The plaintiff lost the first instance - the district court. The district court's decision states that there is no evidence confirming that the elderly woman was inadequate during her lifetime. But there are a lot of witnesses who spoke in court about the complete adequacy of the person. But the presence of a mental illness in the deceased, the court said, does not indicate the inability of the testator to understand his actions.

The appeal agreed with this decision. The offended plaintiff reached the Supreme Court.

How did the Supreme Court reason? According to Article 1118 of the Civil Code, property can only be disposed of in the event of death by drawing up a will. Another article of the same code states that there are violations that make a will invalid. There are two types of wills that are “wrong”. So-called voidable wills are those that have been found to be incorrect in court, and regardless of the court's opinion, they are simply void wills.

At the same time, the court emphasized that legally significant circumstances for resolving such disputes are the presence or absence of a mental disorder in the testator at the time of drawing up the will.

The Judicial Collegium for Civil Cases also stated that an expert’s opinion in such disputes is not necessary for the court. But it should not be assessed arbitrarily, but in mutual connection with other evidence.

When the district court considered this case, it did not agree with the conclusions of two forensic psychiatric examinations, but referred to the testimony of witnesses. According to their stories, the elderly woman was surprisingly sane.

The Supreme Court responded to this conclusion of its colleagues by quoting Article 69 of the Civil Procedure Code.
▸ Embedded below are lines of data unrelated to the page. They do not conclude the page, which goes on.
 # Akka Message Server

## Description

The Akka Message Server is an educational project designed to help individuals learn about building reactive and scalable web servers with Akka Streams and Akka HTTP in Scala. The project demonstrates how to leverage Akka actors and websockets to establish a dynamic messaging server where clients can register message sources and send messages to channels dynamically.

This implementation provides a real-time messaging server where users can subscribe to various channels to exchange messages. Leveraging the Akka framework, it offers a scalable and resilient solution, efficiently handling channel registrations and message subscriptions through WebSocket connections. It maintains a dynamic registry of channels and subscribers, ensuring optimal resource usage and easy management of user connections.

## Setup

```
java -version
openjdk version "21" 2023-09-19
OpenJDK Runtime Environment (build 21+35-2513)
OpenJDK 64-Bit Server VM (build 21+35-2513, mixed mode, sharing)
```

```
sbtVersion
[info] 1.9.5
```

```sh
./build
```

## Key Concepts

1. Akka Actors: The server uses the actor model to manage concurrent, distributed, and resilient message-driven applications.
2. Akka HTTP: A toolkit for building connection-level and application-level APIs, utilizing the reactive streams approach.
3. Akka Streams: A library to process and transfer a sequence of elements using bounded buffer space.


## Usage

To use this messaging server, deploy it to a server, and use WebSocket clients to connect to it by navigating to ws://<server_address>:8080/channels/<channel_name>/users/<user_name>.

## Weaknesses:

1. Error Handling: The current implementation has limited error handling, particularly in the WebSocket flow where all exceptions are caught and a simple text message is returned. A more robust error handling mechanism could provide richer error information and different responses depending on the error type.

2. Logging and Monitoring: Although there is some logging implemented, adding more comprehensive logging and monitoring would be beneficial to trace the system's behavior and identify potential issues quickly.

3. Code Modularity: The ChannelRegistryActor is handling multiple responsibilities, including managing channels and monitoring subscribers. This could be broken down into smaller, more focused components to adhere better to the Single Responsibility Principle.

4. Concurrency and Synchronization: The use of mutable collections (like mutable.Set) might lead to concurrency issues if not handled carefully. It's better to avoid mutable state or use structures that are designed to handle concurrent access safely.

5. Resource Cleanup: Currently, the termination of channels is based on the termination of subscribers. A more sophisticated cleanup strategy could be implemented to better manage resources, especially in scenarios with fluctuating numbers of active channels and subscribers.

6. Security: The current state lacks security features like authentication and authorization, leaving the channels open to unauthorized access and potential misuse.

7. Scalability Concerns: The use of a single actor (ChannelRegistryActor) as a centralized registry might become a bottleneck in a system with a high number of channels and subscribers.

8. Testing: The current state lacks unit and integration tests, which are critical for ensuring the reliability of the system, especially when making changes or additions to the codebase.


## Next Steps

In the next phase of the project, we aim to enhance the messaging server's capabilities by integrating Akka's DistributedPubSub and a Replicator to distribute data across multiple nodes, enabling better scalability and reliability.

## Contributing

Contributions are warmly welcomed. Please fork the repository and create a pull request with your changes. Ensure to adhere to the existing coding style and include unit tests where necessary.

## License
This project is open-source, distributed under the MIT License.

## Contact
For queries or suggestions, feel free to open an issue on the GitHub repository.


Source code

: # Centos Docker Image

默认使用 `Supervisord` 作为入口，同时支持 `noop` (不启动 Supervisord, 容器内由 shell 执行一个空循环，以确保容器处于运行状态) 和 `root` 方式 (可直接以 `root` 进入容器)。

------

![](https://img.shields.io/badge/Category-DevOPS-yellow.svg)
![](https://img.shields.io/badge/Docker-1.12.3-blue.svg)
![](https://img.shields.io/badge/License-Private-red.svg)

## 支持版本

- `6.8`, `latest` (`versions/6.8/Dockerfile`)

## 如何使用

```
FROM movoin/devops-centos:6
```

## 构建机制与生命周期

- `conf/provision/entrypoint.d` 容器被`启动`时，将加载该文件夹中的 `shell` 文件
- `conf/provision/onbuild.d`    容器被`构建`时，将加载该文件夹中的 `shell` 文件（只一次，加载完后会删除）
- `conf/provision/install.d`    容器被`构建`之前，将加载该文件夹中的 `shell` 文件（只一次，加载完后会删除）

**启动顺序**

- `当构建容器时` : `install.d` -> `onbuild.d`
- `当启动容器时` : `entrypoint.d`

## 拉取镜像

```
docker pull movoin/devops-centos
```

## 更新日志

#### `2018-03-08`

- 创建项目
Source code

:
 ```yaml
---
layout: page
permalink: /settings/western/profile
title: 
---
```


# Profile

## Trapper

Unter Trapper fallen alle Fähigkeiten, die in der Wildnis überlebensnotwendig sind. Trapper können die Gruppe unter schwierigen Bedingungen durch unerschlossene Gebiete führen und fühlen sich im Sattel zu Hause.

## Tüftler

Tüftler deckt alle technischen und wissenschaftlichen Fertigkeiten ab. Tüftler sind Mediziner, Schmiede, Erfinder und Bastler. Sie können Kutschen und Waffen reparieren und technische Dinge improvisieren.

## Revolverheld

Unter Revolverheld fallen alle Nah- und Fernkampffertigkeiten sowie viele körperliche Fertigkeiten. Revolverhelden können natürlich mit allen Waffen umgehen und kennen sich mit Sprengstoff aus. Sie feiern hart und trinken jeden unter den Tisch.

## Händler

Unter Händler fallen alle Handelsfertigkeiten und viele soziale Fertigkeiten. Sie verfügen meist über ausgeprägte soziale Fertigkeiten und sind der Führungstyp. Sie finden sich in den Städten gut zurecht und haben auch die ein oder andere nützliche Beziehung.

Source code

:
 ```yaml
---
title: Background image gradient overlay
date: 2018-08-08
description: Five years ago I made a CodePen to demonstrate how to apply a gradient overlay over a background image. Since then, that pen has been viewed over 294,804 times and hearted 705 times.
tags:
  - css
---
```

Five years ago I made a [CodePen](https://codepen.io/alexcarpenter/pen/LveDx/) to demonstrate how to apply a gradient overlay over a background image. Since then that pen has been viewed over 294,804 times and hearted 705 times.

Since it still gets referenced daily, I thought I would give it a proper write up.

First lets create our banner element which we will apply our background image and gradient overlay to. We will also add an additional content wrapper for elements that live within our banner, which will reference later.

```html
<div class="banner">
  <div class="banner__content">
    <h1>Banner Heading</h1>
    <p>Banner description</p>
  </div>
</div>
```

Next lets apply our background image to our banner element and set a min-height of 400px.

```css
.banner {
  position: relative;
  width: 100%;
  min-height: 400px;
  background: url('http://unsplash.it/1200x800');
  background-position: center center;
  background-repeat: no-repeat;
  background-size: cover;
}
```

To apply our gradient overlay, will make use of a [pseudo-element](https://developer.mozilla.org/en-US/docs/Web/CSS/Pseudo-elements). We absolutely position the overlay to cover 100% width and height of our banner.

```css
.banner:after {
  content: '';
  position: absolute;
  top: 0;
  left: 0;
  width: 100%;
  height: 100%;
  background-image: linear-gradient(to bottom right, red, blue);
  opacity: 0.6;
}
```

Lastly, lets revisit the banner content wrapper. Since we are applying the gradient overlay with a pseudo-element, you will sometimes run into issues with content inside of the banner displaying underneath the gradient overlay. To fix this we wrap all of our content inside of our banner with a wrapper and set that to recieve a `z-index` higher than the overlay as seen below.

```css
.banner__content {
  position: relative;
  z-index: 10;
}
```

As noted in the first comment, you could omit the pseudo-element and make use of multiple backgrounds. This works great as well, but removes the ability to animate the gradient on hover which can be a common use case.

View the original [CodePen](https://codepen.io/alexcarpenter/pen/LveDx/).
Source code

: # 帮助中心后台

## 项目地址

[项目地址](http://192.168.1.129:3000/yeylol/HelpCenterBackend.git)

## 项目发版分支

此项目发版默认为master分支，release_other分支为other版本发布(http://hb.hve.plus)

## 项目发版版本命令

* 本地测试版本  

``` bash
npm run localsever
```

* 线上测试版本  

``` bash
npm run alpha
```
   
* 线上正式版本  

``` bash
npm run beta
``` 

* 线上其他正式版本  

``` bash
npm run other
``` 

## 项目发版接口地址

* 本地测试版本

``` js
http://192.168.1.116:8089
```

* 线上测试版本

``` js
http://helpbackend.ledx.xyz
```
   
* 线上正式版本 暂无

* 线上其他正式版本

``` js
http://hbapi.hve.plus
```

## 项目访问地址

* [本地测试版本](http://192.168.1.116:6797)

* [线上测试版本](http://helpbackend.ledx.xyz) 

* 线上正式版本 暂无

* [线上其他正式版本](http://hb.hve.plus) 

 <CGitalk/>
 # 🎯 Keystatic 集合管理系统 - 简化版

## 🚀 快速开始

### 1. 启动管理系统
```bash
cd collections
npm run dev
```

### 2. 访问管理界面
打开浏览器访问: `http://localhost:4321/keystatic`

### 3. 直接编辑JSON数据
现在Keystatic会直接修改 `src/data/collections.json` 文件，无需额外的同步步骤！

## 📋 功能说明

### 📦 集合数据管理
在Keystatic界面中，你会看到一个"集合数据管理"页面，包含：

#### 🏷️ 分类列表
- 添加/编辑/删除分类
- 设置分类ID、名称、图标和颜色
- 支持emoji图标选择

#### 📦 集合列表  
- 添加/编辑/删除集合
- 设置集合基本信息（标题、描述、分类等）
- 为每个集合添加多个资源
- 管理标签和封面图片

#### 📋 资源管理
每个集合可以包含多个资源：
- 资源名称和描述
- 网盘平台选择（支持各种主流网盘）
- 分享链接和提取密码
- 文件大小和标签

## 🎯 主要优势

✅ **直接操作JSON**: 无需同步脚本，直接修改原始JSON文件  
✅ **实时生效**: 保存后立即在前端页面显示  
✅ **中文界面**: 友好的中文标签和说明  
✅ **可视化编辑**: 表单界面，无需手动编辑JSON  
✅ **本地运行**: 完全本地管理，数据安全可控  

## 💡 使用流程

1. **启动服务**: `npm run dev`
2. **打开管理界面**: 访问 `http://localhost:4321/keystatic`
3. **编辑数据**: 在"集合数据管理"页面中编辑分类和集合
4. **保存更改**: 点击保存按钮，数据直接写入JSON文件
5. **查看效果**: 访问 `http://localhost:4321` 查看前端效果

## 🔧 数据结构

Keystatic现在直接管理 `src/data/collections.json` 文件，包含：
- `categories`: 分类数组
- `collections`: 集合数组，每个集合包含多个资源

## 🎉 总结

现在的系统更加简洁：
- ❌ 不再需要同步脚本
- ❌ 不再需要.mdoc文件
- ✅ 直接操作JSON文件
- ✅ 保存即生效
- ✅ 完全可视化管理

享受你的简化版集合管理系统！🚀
This article explains what a witness is. According to the law, a witness is a person who may know some facts or information about circumstances that are important for the consideration of the case. But information provided by a witness cannot be evidence if he cannot name the source of his knowledge.

The conclusion from what has been said is that witness testimony could establish facts indicating the characteristics of the elderly woman’s behavior, her actions, actions and attitude towards them. But in order to establish, on the basis of these words, whether a citizen has mental disorders, the degree of such disorders, special knowledge is needed, which neither the neighbors, nor the notary certifying wills, nor the court have. Yes, the court took into account the stories of witnesses. The court asked the experts from the psychoneurological clinic to evaluate the neighbors’ stories in their conclusion. Experts called the testimony of loved ones unprofessional, superficial and “contrary to the patterns of the clinic, the course and outcome of the schizophrenic process.” The repeated examination of the Research Institute of Forensic Psychiatry named after N.I. agreed with these conclusions. Serbian.

The Supreme Court emphasizes that based on the value judgments of witnesses about the behavior of the testator, the court concluded that the elderly woman was normal when drawing up and signing the will and understood everything. At the same time, the court did not take into account the conclusion of forensic experts, made according to a legal procedure and on the basis of special knowledge in psychiatry and medical documents of the deceased, which spoke about her illness, its course and development. By the way, the plaintiff wrote exactly about this in her appeal. But they didn’t hear her.

Now, by decision of the Supreme Court, this case will be reconsidered.